When I visited a friend in London many years back, I had a pleasant but frustrating conversation with a Scotsman on one of the city-buses. I kept apologizing for needing him to repeat everything he was saying at least twice -- I was having a really hard time understanding his English. My only defense is that I had been living in France for 4 months, and hadn't switched gears away from French yet.

Also, I don't know her name, but I believe the host of BBC's Changing Rooms to be a Scot as well. She could say anything - read her grocery list - and I am entranced.

In retrospect, this post has very little to do with the thread topic, but tams off to Scotland!

DW

Posted: Wed Jan 17, 2007 9:00 pm
by danlo
Be as that may, but wasn't it the bloody English that named the fookin' island Great Britian? :biggrin:

Posted: Wed Jan 17, 2007 9:00 pm
by Cail
I can think of several Irishmen and Scotsmen who would pound you into pulp for referring to them as British.
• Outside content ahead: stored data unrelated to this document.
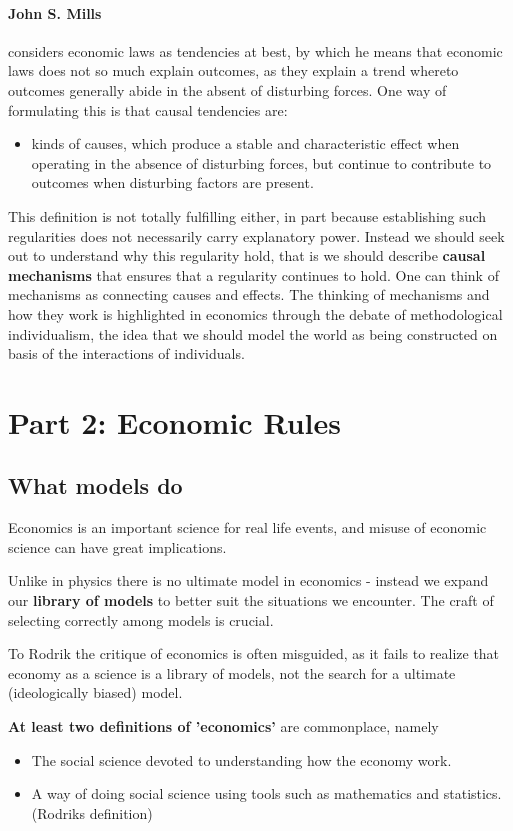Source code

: \documentclass[12pt, a4paper]{article}
\begin{document}
\begin{multicols}{2}
\paragraph{John S. Mills} considers economic laws as tendencies at best, by which he means that economic laws does not so much explain outcomes, as they explain a trend whereto outcomes generally abide in the absent of disturbing forces. One way of formulating this is that causal tendencies are:
\begin{itemize}
\item[] kinds of causes, which produce a stable and characteristic effect when operating in the absence of disturbing forces, but continue to contribute to outcomes when disturbing factors are present.  
\end{itemize}
This definition is not totally fulfilling either, in part because establishing such regularities does not necessarily carry explanatory power. Instead we should seek out to understand why this regularity hold, that is we should describe \textbf{causal mechanisms} that ensures that a regularity continues to hold. One can think of mechanisms as connecting causes and effects. The thinking of mechanisms and how they work is highlighted in economics through the debate of methodological individualism, the idea that we should model the world as being constructed on basis of the interactions of individuals.   
\section{Part 2: Economic Rules}

\subsection{What models do}
Economics is an important science for real life events, and misuse of economic science can have great implications. 

Unlike in physics there is no ultimate model in economics - instead we expand our \textbf{library of models} to better suit the situations we encounter. The craft of selecting correctly among models is crucial.

To Rodrik the critique of economics is often misguided, as it fails to realize that economy as a science is a library of models, not the search for a ultimate (ideologically biased) model.

\textbf{At least two definitions of 'economics'} are commonplace, namely 
\begin{itemize}
\item The social science devoted to understanding how the economy work.
\item A way of doing social science using tools such as mathematics and statistics. (Rodriks definition)
\end{itemize}


\end{multicols}
\end{document}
Posted: Wed Jan 17, 2007 9:13 pm
by Chuchichastli
[sigh]. That's the point I'm trying to make, though.

It wasn't the English who called it Britain. It was, however, the English who masterminded the political entity known as 'The United Kingdom'.

As I said, the name 'Britain' has been around much, much longer than the name 'England'. Please read my post.

Cail - for your information, I have had many a conversation over a beer, in a pub, about this with many Scottish persons over the years - and far from 'beating me to a pulp' (a disappointingly knee-jerk reaction) they have generally agreed with me that it's being mistaken for English that is what annoys them, not British. (Oh - and where did I mention the Irish?)

I stand by my earlier post.

Posted: Wed Jan 17, 2007 9:16 pm
by Chuchichastli
..

Posted: Wed Jan 17, 2007 9:28 pm
by danlo
Sorry, I did reread your post. But still it was probably the English that decided to keep the name... :P

Posted: Wed Jan 17, 2007 9:43 pm
by Chuchichastli
:lol: that's OK Danlo, I expected some sort of reaction. My Welsh family have been spouting Celtic outrage in range of my impressionable ears ever since I was yea-high. I only dare approach this topic because I know people get it wrong. My Welsh kin get more than a little cross when people think 'Britain' means 'England'. I worked in India and the Indians, understandably disgruntled (to say the least) about the history of 'British' colonial rule also made that mistake, thinking that Britain=England. Never mind that they (the Indians) had broken free of this colonial (English) rule, whereas the Scots and Welsh hadn't - and what's more, the Scots and Welsh were still being tarred with the same colonialist brush by ignorance (unlike the Irish). Never mind how many hundreds of thousands of the other British nations' people had fought and died for an empire they did not freely choose to be a part of. I understand the ire, believe me. I've understood it all my life. It's just misplaced when it's directed at the word 'British'.

That is the point I was trying to make. :D

On a lighter note - who remembers Monty Python? -
'What did the Romans ever do for us?'
:lol: :biggrin: . My Indian colleagues found that funny too!